Flint, Michigan is a city where many of its residents live below the poverty line and most have lived without reliable drinking water for nearly three years. The city is seen as a harbinger of things to come for the future of America.
Residents, who are already struggling to make ends meet, survive off of bottled water, as a cocktail of lead and bacteria continues to flow from their faucets into their homes and places of work.
Although the hardest hit, Flint isn’t the only city across America dealing with a rapid decline in water quality due to poor decisions and a decaying infrastructure.
Water samples from cities across the country have tested positive for contaminants, ranging from lead, and bacteria, to industrial chemicals and pollutants, known to cause health issues and even death.
The re-conditioning of America’s broken infrastructure will take years, but at what cost and to who?
Will it happen within enough time to spare America’s water system from total devastation?
Climate change is the third enemy to our threatened water supply.
And as record temperatures create historic droughts, water is disappearing at a more alarming rate each year.
With the lack of water comes increased regulations and higher costs, all for a commodity that should be free as a human right.
The shift began to take shape during California’s prolonged drought, where penalties for violation of water restrictions were issued.
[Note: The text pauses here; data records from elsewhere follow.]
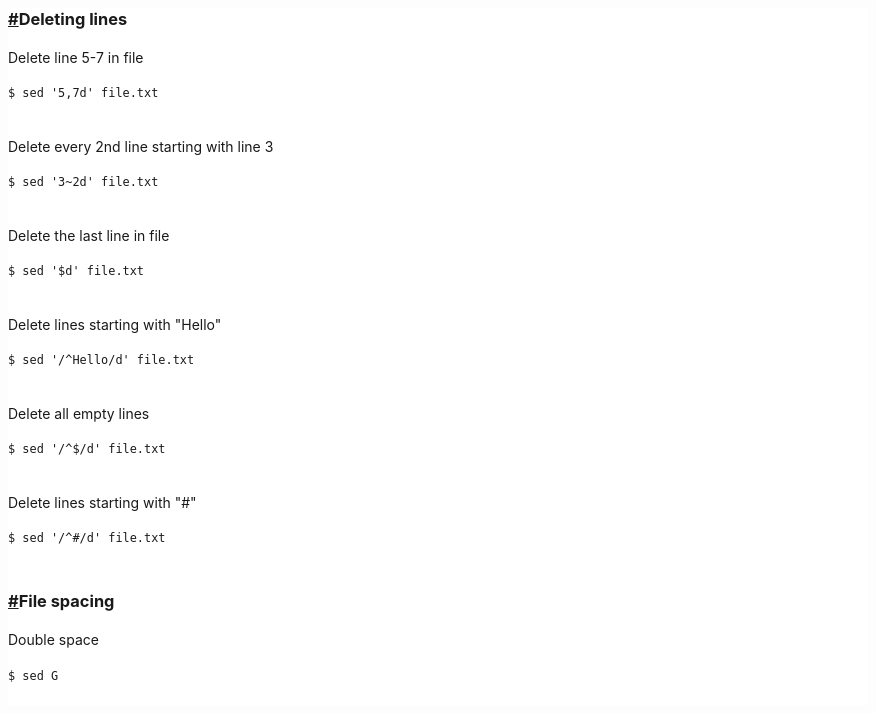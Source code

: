 ### [#](#deleting-lines)Deleting lines

Delete line 5-7 in file

```
$ sed '5,7d' file.txt


```

Delete every 2nd line starting with line 3

```
$ sed '3~2d' file.txt


```

Delete the last line in file

```
$ sed '$d' file.txt


```

Delete lines starting with "Hello"

```
$ sed '/^Hello/d' file.txt


```

Delete all empty lines

```
$ sed '/^$/d' file.txt


```

Delete lines starting with "#"

```
$ sed '/^#/d' file.txt


```

### [#](#file-spacing)File spacing

Double space

```
$ sed G


```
Without a clean and abundant water supply, more people will face water insecurities, either because it’s too expensive or too toxic to drink.
If anything, human beings are waking up to how important clean water is, how valuable it is, as they fight to protect their water supply from intruders foreign and domestic.
But the future of clean and affordable water looks grim from all aspects. Although the fight has just begun, Flint and Standing Rock are a glimpse into the future and the road we are headed down.
And that is a future where reliable clean water is sparse and becoming a rare commodity that is fought over, bought and sold, as America’s 21st century liquid gold.
Michael Santone is an associate editor of The Advocate. Contact him at [email protected].
Peter Maier • Feb 1, 2017 at 1:53 pm
Drinking water for many comes fron open waters that sadly are still used as urinals by cities, because EPA never implemented the CWA.
Environmental groups again wasted time and money on a lawsuit, trying to use the CWA to regulate the runoffs from farms and cities, but failed to mention that EPA never implemented the CWA. The goal of the CWA was to eliminate all water pollution by 1985, but when EPA established sewage treatment criteria for their NPDES permits, it used the 5-day reading of the BOD (Biochemical Oxygen Demand) test, instead of its full 30-day reading. By doing so EPA not only ignored 60% of this oxygen exerting pollution, but also all the nitrogenous (urine and protein) waste, while this waste also is a fertilizer for algae or as it is now called a nutrient.
The second largest federally funded public works program failed due to a faulty applied test and that apparently is so embarrassing to admit for everybody, that even environmental groups are willing to waste their members contribution on lawsuits that all will end similar as this one, i.e. failing to force EPA to implement the CWA as intended.
The groups would spent their members contribution better by educating their members and the media, so they can educate their members of Congress and let them hold EPA accountable for not only failing to implement the CWA, but having wasted billions of taxpayers money. Because of incorrect testing, we still do not know how sewage is treated and the possibility real, that multi-million dollar sewage treatment plants are designed to treat the wrong waste.